The difference, here, happens, when you know it's real. If you know that there is an actual opera/school being built in Burkina Faso, if you know Schlingensief really was sick and did die, and really did give his social projects everything he had. Finally, if you know these people have something in there - that something is at stake, then it becomes something else.
It's a paradoxical situation: the show can only be performative (which is its explicit aim) if you know it corresponds to something real (in the outside world) already.
Whatever comes out of it, needs us to be prepared, and in a way, needs us to have lived it already. Is this a failure of art-as-intervention?
Maybe. Or maybe we misjudge theater. We still wishfully dream of the play making the King confess his crimes, out of nothing, out of thin air, and making the anonymous spectator become actor, agent, become activist, become action, become real.

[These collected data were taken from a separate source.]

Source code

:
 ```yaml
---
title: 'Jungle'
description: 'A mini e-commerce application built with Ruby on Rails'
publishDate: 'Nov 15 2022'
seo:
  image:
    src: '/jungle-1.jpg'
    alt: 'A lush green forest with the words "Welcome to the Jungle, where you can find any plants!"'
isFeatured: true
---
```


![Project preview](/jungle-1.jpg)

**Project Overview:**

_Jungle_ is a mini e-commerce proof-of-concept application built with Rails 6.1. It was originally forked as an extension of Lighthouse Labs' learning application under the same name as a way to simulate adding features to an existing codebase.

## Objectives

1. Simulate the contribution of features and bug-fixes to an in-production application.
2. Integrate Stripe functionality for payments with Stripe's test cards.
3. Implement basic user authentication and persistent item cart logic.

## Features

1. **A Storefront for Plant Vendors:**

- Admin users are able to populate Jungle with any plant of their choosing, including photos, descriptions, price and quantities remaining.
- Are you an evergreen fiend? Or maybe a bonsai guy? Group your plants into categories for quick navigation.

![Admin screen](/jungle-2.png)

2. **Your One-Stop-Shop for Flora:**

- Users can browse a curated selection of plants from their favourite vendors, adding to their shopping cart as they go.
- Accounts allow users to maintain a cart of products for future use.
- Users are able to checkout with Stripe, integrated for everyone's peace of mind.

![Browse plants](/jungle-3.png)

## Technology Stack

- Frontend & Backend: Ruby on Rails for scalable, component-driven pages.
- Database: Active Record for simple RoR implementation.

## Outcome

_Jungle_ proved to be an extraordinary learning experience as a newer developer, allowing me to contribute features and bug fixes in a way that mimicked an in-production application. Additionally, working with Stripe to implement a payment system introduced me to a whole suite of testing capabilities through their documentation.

This may make for some shallow theatrical provocations. Doesn't the spectator know he is more real than the stage? Because he comes from the outside? What is real, in this show, has already happened, and not onstage. It is the outside world that is working. And I'm not sure if the stage helps its existence in any way, if it provides it with the fictional energy, or if it is just an excuse.

After all, what we see is not what we get. We get everything it is part of. We are free to dive in and out of it, using it as a ficitonal or real weapon of our choice. Too abstract? Let's make it concrete then: the crazy stories about the opera being built exist also once you leave the space. You can help build the place. The child actor pretending to be an adult, is actually an adult actor who has the health condition of physically looking like a child. He says it, but why would we believe him? Because we know it already. Or we suspect it, knowing how the layers of fiction and reality abuse each other constantly.
Which makes it an insider's theater. Moving for those who had been moved even before, out there.
And extremely frustrating, because it makes it safe, after all, to treat this as a trick, a big, truth-filled trick. No matter how many operas you build and how sad the real death is, they remain outside. The show is so precisely full of itself, it is so spectacle-like, that I'm okay. Just when I hoped I wouldn't be.
That's my problem? I'm afraid Schlingensief's heritage makes it clear - it's ours.